56年に創部した飛龍(当時は沼津学園)に続いて、89年に桐陽野球部が誕生した。直線距離で約1キロにある両校はグラウンド、室内練習場を共有。かつては校歌も一緒だった。夏の対戦は過去3度あり、いずれも飛龍に軍配が上がっていた。“4度目の正直”でつかんだ白星。新井晶登監督(50)は「ようやく勝ててうれしい。選手たちの『勝ちたい』という気持ちが強かった」と目尻を下げた。
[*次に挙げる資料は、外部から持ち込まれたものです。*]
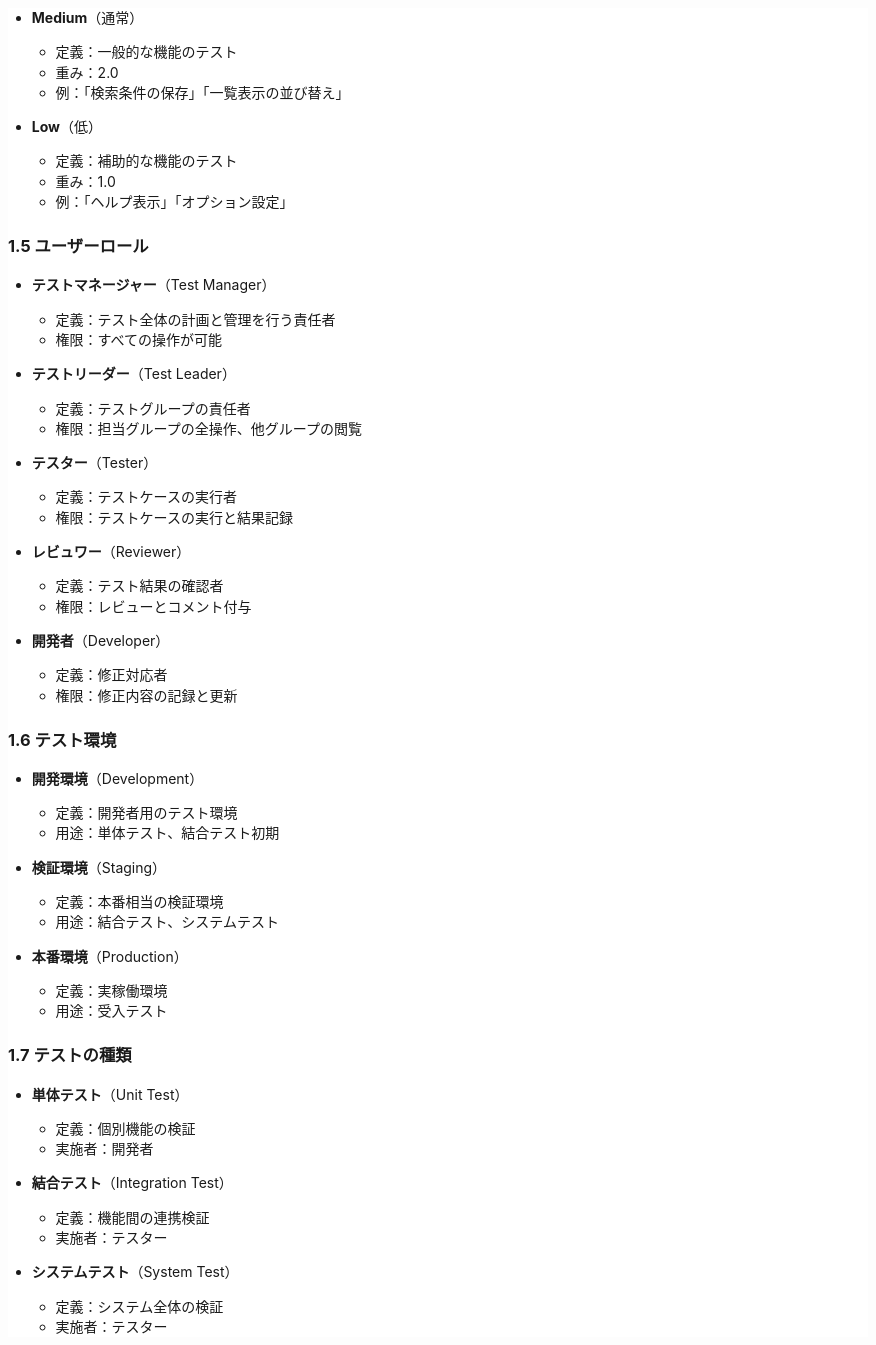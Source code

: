 - **Medium**（通常）
  - 定義：一般的な機能のテスト
  - 重み：2.0
  - 例：「検索条件の保存」「一覧表示の並び替え」

- **Low**（低）
  - 定義：補助的な機能のテスト
  - 重み：1.0
  - 例：「ヘルプ表示」「オプション設定」

### 1.5 ユーザーロール
- **テストマネージャー**（Test Manager）
  - 定義：テスト全体の計画と管理を行う責任者
  - 権限：すべての操作が可能

- **テストリーダー**（Test Leader）
  - 定義：テストグループの責任者
  - 権限：担当グループの全操作、他グループの閲覧

- **テスター**（Tester）
  - 定義：テストケースの実行者
  - 権限：テストケースの実行と結果記録

- **レビュワー**（Reviewer）
  - 定義：テスト結果の確認者
  - 権限：レビューとコメント付与

- **開発者**（Developer）
  - 定義：修正対応者
  - 権限：修正内容の記録と更新

### 1.6 テスト環境
- **開発環境**（Development）
  - 定義：開発者用のテスト環境
  - 用途：単体テスト、結合テスト初期

- **検証環境**（Staging）
  - 定義：本番相当の検証環境
  - 用途：結合テスト、システムテスト

- **本番環境**（Production）
  - 定義：実稼働環境
  - 用途：受入テスト

### 1.7 テストの種類
- **単体テスト**（Unit Test）
  - 定義：個別機能の検証
  - 実施者：開発者

- **結合テスト**（Integration Test）
  - 定義：機能間の連携検証
  - 実施者：テスター

- **システムテスト**（System Test）
  - 定義：システム全体の検証
  - 実施者：テスター
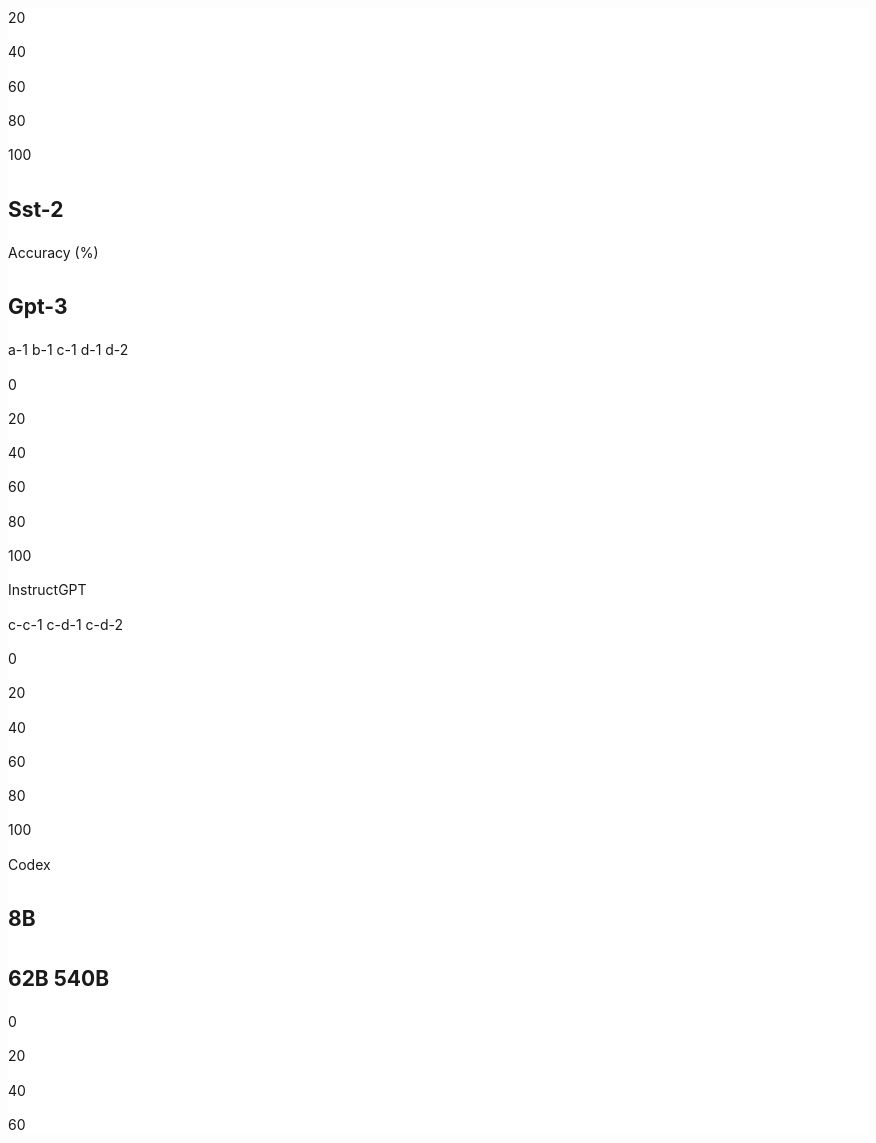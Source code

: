 20

40

60

80

100

## Sst-2

Accuracy (%)

## Gpt-3

a-1 b-1 c-1 d-1 d-2

0

20

40

60

80

100

InstructGPT

c-c-1 c-d-1 c-d-2

0

20

40

60

80

100

Codex

## 8B

## 62B 540B

0

20

40

60
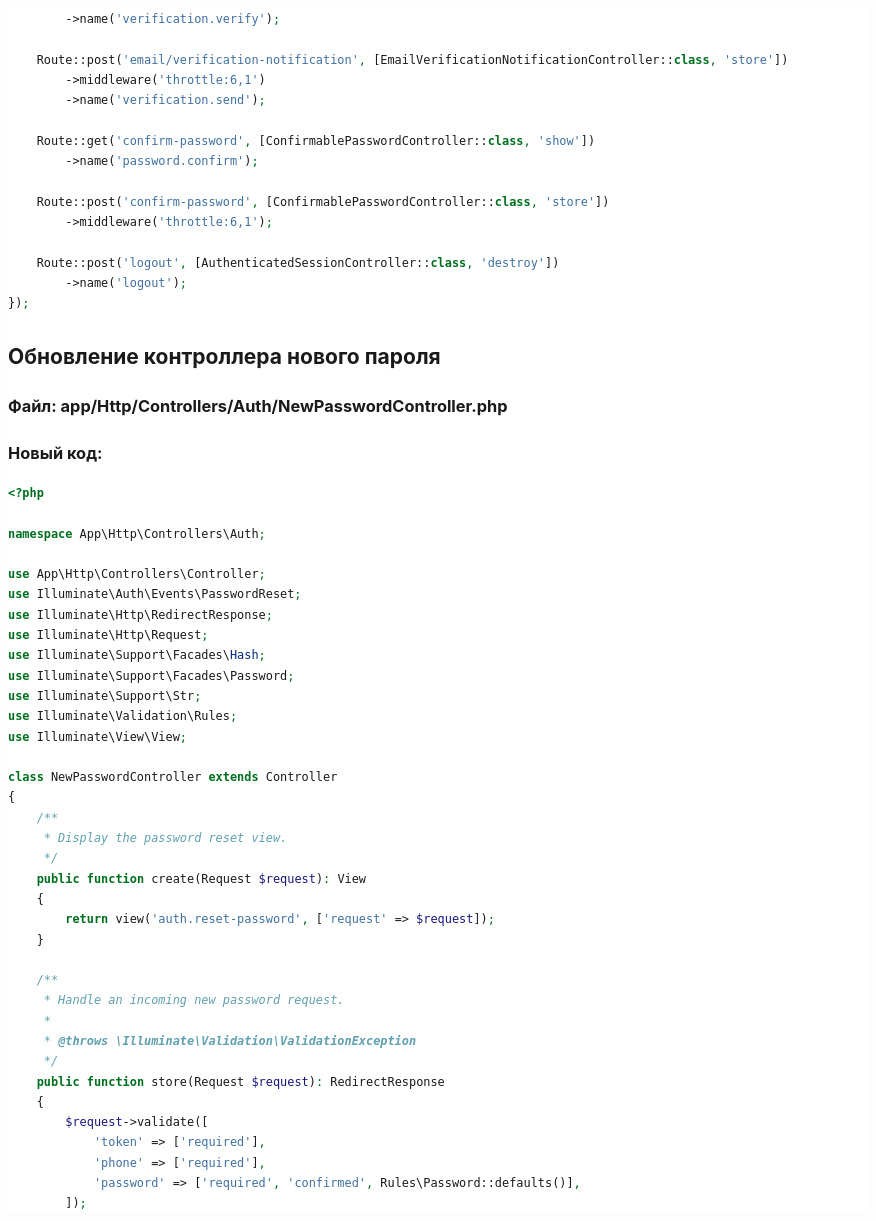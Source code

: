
 ```php
        ->name('verification.verify');

    Route::post('email/verification-notification', [EmailVerificationNotificationController::class, 'store'])
        ->middleware('throttle:6,1')
        ->name('verification.send');

    Route::get('confirm-password', [ConfirmablePasswordController::class, 'show'])
        ->name('password.confirm');

    Route::post('confirm-password', [ConfirmablePasswordController::class, 'store'])
        ->middleware('throttle:6,1');

    Route::post('logout', [AuthenticatedSessionController::class, 'destroy'])
        ->name('logout');
});
```

## Обновление контроллера нового пароля

### Файл: app/Http/Controllers/Auth/NewPasswordController.php

### Новый код:
```php
<?php

namespace App\Http\Controllers\Auth;

use App\Http\Controllers\Controller;
use Illuminate\Auth\Events\PasswordReset;
use Illuminate\Http\RedirectResponse;
use Illuminate\Http\Request;
use Illuminate\Support\Facades\Hash;
use Illuminate\Support\Facades\Password;
use Illuminate\Support\Str;
use Illuminate\Validation\Rules;
use Illuminate\View\View;

class NewPasswordController extends Controller
{
    /**
     * Display the password reset view.
     */
    public function create(Request $request): View
    {
        return view('auth.reset-password', ['request' => $request]);
    }

    /**
     * Handle an incoming new password request.
     *
     * @throws \Illuminate\Validation\ValidationException
     */
    public function store(Request $request): RedirectResponse
    {
        $request->validate([
            'token' => ['required'],
            'phone' => ['required'],
            'password' => ['required', 'confirmed', Rules\Password::defaults()],
        ]);

```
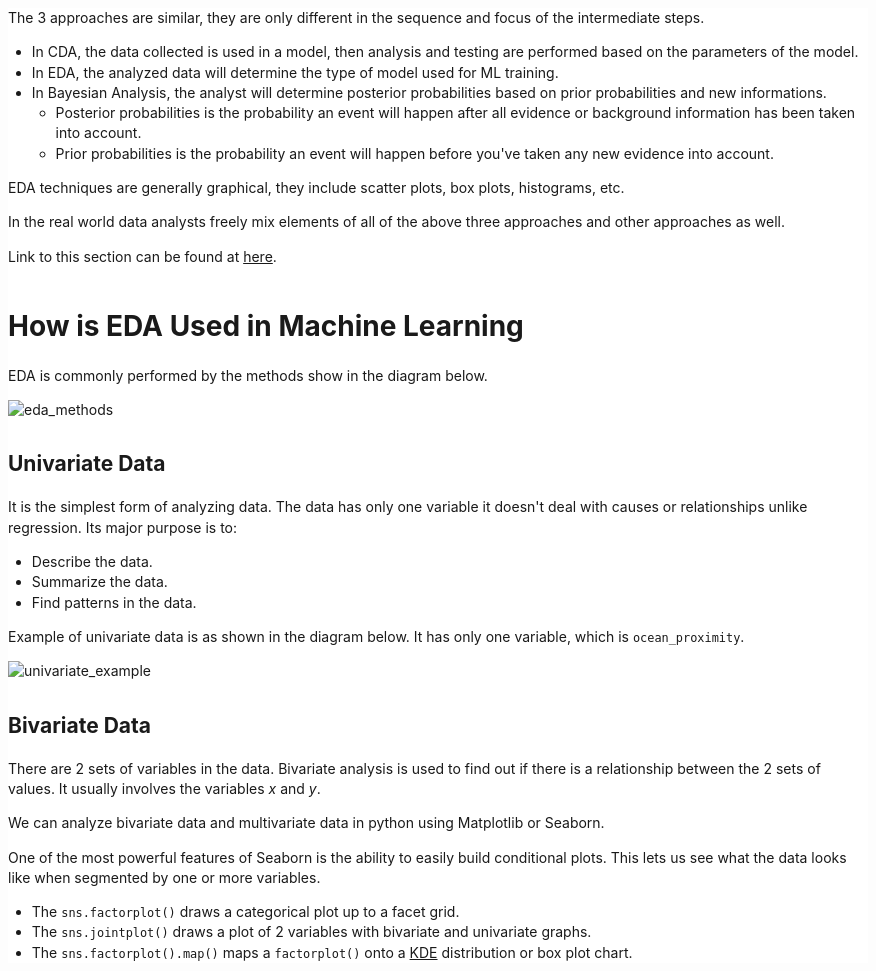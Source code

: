 The 3 approaches are similar, they are only different in the sequence and focus of the intermediate steps.

* In CDA, the data collected is used in a model, then analysis and testing are performed based on the parameters of the model.
* In EDA, the analyzed data will determine the type of model used for ML training.
* In Bayesian Analysis, the analyst will determine posterior probabilities based on prior probabilities and new informations. 
    * Posterior probabilities is the probability an event will happen after all evidence or background information has been taken into account.
    * Prior probabilities is the probability an event will happen before you've taken any new evidence into account.

EDA techniques are generally graphical, they include scatter plots, box plots, histograms, etc. 

In the real world data analysts freely mix elements of all of the above three approaches and other approaches as well.

Link to this section can be found at [here](https://youtu.be/RxghRN8xiKI).

# How is EDA Used in Machine Learning

EDA is commonly performed by the methods show in the diagram below.

![eda_methods](https://media.discordapp.net/attachments/984655726406402088/988750025335111740/unknown.png)

## Univariate Data

It is the simplest form of analyzing data. The data has only one variable it doesn't deal with causes or relationships unlike regression. Its major purpose is to:

* Describe the data.
* Summarize the data.
* Find patterns in the data.

Example of univariate data is as shown in the diagram below. It has only one variable, which is `ocean_proximity`. 

![univariate_example](https://media.discordapp.net/attachments/984655726406402088/988751248733904967/unknown.png)

## Bivariate Data

There are 2 sets of variables in the data. Bivariate analysis is used to find out if there is a relationship between the 2 sets of values. It usually involves the variables *x* and *y*. 

We can analyze bivariate data and multivariate data in python using Matplotlib or Seaborn. 

One of the most powerful features of Seaborn is the ability to easily build conditional plots. This lets us see what the data looks like when segmented by one or more variables.

* The `sns.factorplot()` draws a categorical plot up to a facet grid.
* The `sns.jointplot()` draws a plot of 2 variables with bivariate and univariate graphs.
* The `sns.factorplot().map()` maps a `factorplot()` onto a [KDE](https://www.tutorialspoint.com/seaborn/seaborn_kernel_density_estimates.htm) distribution or box plot chart.
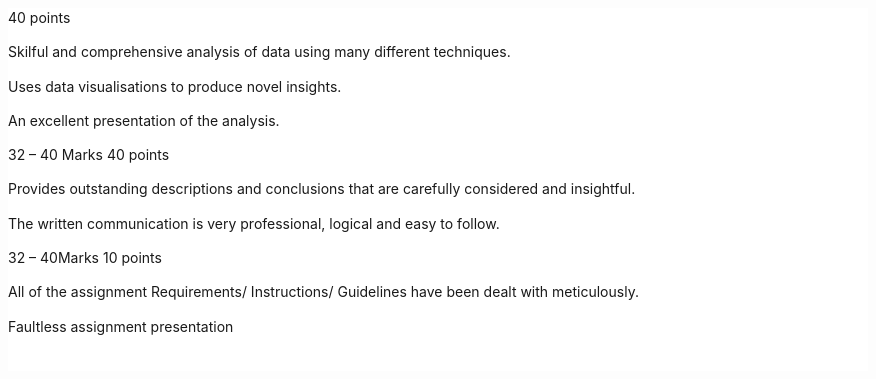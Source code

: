 40 points

Skilful and comprehensive analysis of data using many different techniques.

Uses data visualisations to produce novel insights.

An excellent presentation of the analysis.

32 – 40 Marks 40 points

Provides outstanding descriptions and conclusions that are carefully considered and insightful.

The written communication is very professional, logical and easy to follow.

32 – 40Marks 10 points

All of the assignment Requirements/ Instructions/ Guidelines have been dealt with meticulously.

Faultless assignment presentation

</div>
</div>
<div class="layoutArea">
<div class="column">
&nbsp;

</div>
</div>
</div>
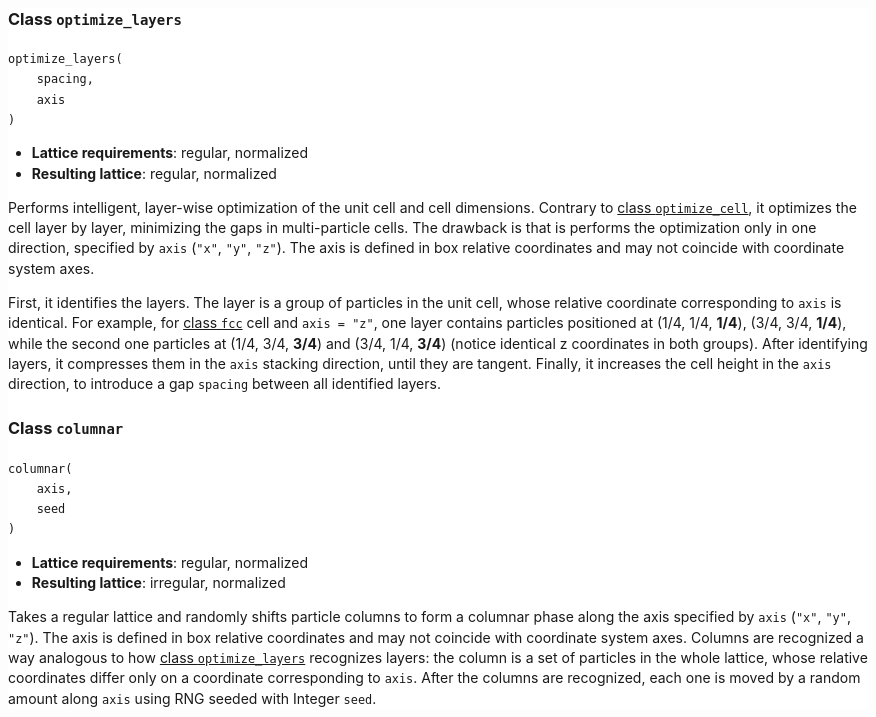 
### Class `optimize_layers`

```python
optimize_layers(
    spacing,
    axis
)
```

* **Lattice requirements**: regular, normalized
* **Resulting lattice**: regular, normalized

Performs intelligent, layer-wise optimization of the unit cell and cell dimensions. Contrary to
[class `optimize_cell`](#class-optimize_cell), it optimizes the cell layer by layer, minimizing the gaps in
multi-particle cells. The drawback is that is performs the optimization only in one direction, specified by `axis`
(`"x"`, `"y"`, `"z"`). The axis is defined in box relative coordinates and may not coincide with coordinate system axes.

First, it identifies the layers. The layer is a group of particles in the unit cell, whose relative coordinate
corresponding to `axis` is identical. For example, for [class `fcc`](#class-fcc) cell and `axis = "z"`, one layer
contains particles positioned at (1/4, 1/4, **1/4**), (3/4, 3/4, **1/4**), while the second one particles at
(1/4, 3/4, **3/4**) and (3/4, 1/4, **3/4**) (notice identical z coordinates in both groups). After identifying layers,
it compresses them in the `axis` stacking direction, until they are tangent. Finally, it increases the cell height in
the `axis` direction, to introduce a gap `spacing` between all identified layers.


### Class `columnar`

```python
columnar(
    axis,
    seed
)
```

* **Lattice requirements**: regular, normalized
* **Resulting lattice**: irregular, normalized

Takes a regular lattice and randomly shifts particle columns to form a columnar phase along the axis specified by `axis`
(`"x"`, `"y"`, `"z"`). The axis is defined in box relative coordinates and may not coincide with coordinate system axes.
Columns are recognized a way analogous to how [class `optimize_layers`](#class-optimize_layers) recognizes layers:
the column is a set of particles in the whole lattice, whose relative coordinates differ only on a coordinate
corresponding to `axis`. After the columns are recognized, each one is moved by a random amount along `axis` using RNG
seeded with Integer `seed`.
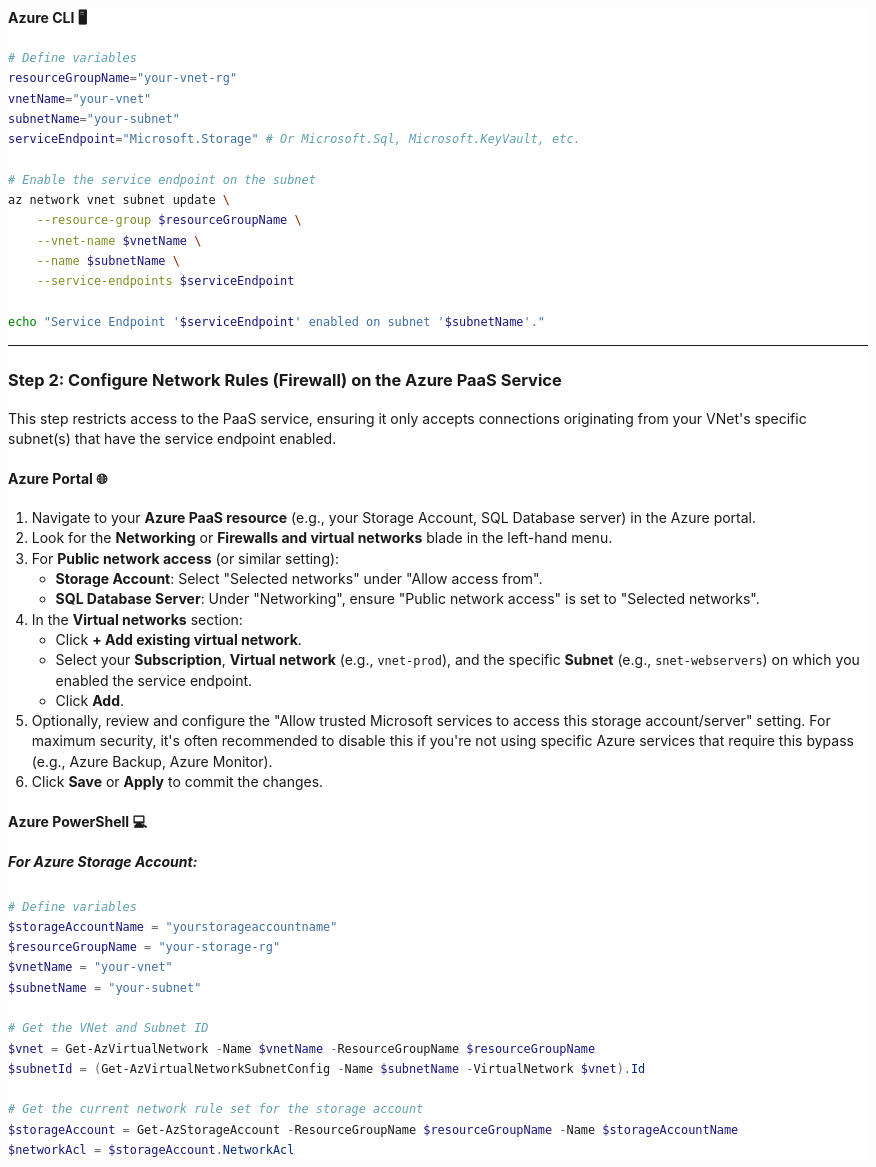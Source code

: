#### Azure CLI 🖥️

```bash
# Define variables
resourceGroupName="your-vnet-rg"
vnetName="your-vnet"
subnetName="your-subnet"
serviceEndpoint="Microsoft.Storage" # Or Microsoft.Sql, Microsoft.KeyVault, etc.

# Enable the service endpoint on the subnet
az network vnet subnet update \
    --resource-group $resourceGroupName \
    --vnet-name $vnetName \
    --name $subnetName \
    --service-endpoints $serviceEndpoint

echo "Service Endpoint '$serviceEndpoint' enabled on subnet '$subnetName'."
```

-----

### Step 2: Configure Network Rules (Firewall) on the Azure PaaS Service

This step restricts access to the PaaS service, ensuring it only accepts connections originating from your VNet's specific subnet(s) that have the service endpoint enabled.

#### Azure Portal 🌐

1.  Navigate to your **Azure PaaS resource** (e.g., your Storage Account, SQL Database server) in the Azure portal.
2.  Look for the **Networking** or **Firewalls and virtual networks** blade in the left-hand menu.
3.  For **Public network access** (or similar setting):
      * **Storage Account**: Select "Selected networks" under "Allow access from".
      * **SQL Database Server**: Under "Networking", ensure "Public network access" is set to "Selected networks".
4.  In the **Virtual networks** section:
      * Click **+ Add existing virtual network**.
      * Select your **Subscription**, **Virtual network** (e.g., `vnet-prod`), and the specific **Subnet** (e.g., `snet-webservers`) on which you enabled the service endpoint.
      * Click **Add**.
5.  Optionally, review and configure the "Allow trusted Microsoft services to access this storage account/server" setting. For maximum security, it's often recommended to disable this if you're not using specific Azure services that require this bypass (e.g., Azure Backup, Azure Monitor).
6.  Click **Save** or **Apply** to commit the changes.

#### Azure PowerShell 💻

##### For Azure Storage Account:

```powershell
# Define variables
$storageAccountName = "yourstorageaccountname"
$resourceGroupName = "your-storage-rg"
$vnetName = "your-vnet"
$subnetName = "your-subnet"

# Get the VNet and Subnet ID
$vnet = Get-AzVirtualNetwork -Name $vnetName -ResourceGroupName $resourceGroupName
$subnetId = (Get-AzVirtualNetworkSubnetConfig -Name $subnetName -VirtualNetwork $vnet).Id

# Get the current network rule set for the storage account
$storageAccount = Get-AzStorageAccount -ResourceGroupName $resourceGroupName -Name $storageAccountName
$networkAcl = $storageAccount.NetworkAcl

```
1点を先制された直後の4回裏、2死満塁から9番室伏凌音内野手(2年)が中前に2点適時打。流れを引き寄せた。「序盤にエラーもしていた。自分で取り返せて良かった」。貴重な逆転打を皮切りにチームは6回に2点、7回にも1点を追加。投手陣も笹野が4回1/3を3安打1失点でつなぎ、袴田も4回2/3を2安打無失点と好投。最後まで反撃を断った。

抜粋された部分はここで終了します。